Do you remember your first “oh my god” moment when using ChatGPT to generate code? You might be in for a little déjà vu. We completely crushed our “commits to main
” in a day high score - the key? Claude Code GitHub Actions. A new way to improve your velocity by kicking off coding tasks in the background. Incredibly powerful, with some pretty important caveats - here’s our take.
I’m already heavy into cursor, what do I need this for?
Then you’ll probably love this. People have been saying for a while that having an AI agent write code is a bit like having a junior software developer. This changes the way we can work with that junior software engineer - from constantly holding its hand, to being able to tell it to do something, and come back later and give it feedback.
The power comes from two things:
- The Economics: You’re paying direct API costs for the Claude model plus standard GitHub Actions runner time. It’s incredibly efficient.
- The Workflow Integration: Because it’s a GitHub Action, you can trigger it from almost anywhere. A new issue is created. A specific label is added. A comment is posted on a PR.
This opens up entirely new ways of working.

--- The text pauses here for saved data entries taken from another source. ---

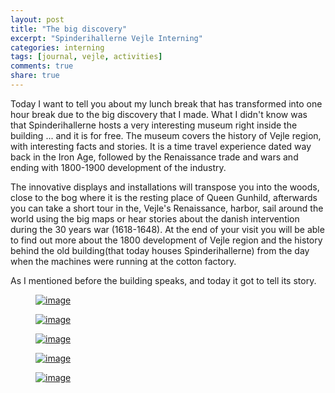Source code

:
 ```yaml
---
layout: post
title: "The big discovery"
excerpt: "Spinderihallerne Vejle Interning"
categories: interning
tags: [journal, vejle, activities]
comments: true
share: true
---
```

Today I want to tell you about my lunch break that has transformed into one hour break due to the big discovery that I made. What I didn't know was that Spinderihallerne hosts a very interesting museum right inside the building ... and it is for free. The museum covers the history of Vejle region, with interesting facts and stories. It is a time travel experience dated way back in the Iron Age, followed by the Renaissance trade and wars and ending with 1800-1900 development of the industry.

The innovative displays and installations will transpose you into the woods, close to the bog where it is the resting place of Queen Gunhild, afterwards you can take a short tour in the, Vejle's Renaissance, harbor, sail around the world using the big maps or hear stories about the danish intervention during the 30 years war (1618-1648). At the end of your visit you will be able to find out more about the 1800 development of Vejle region and the history behind the old building(that today houses Spinderihallerne) from the day when the machines were running at the cotton factory.

As I mentioned before the building speaks, and today it got to tell its story.

<figure>
	<a href="{{site.url}}/images/interning/20-08-2015/2015-08-20 12.59.16.jpg"><img src="{{site.url}}/images/interning/20-08-2015/2015-08-20 12.59.16.jpg" alt="image"></a>
</figure>

<figure>
	<a href="{{site.url}}/images/interning/20-08-2015/2015-08-20 13.06.24.jpg"><img src="{{site.url}}/images/interning/20-08-2015/2015-08-20 13.06.24.jpg" alt="image"></a>
</figure>

<figure>
	<a href="{{site.url}}/images/interning/20-08-2015/2015-08-20 13.07.26.jpg"><img src="{{site.url}}/images/interning/20-08-2015/2015-08-20 13.07.26.jpg" alt="image"></a>
</figure>

<figure>
	<a href="{{site.url}}/images/interning/20-08-2015/2015-08-20 13.12.56.jpg"><img src="{{site.url}}/images/interning/20-08-2015/2015-08-20 13.12.56.jpg" alt="image"></a>
</figure>

<figure>
	<a href="{{site.url}}/images/interning/20-08-2015/2015-08-20 13.18.36.jpg"><img src="{{site.url}}/images/interning/20-08-2015/2015-08-20 13.18.36.jpg" alt="image"></a>
</figure>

Imagine a sprint planning session where, instead of just creating tickets, your team collaborates on writing detailed prompts inside issues. By the time the meeting is over, Claude has already opened a pull request with a first-draft implementation for each ticket. We barely had to context switch to get started.
We followed the Anthropic documentation to get started. Using the /install-github-app
Claude agent command made it pretty straightforward.
Cursor also has “background agents” in beta - anthropic aren’t the only ones who understand the value in this.
First failures: flying too close to the sun
Our first major pitfall was not giving the AI guardrails. We just gave it vague problem descriptions and told it to have fun. No wonder the results weren’t great.
In many cases:
- The formatting didn’t match the rules that are applied automatically on save in our editors.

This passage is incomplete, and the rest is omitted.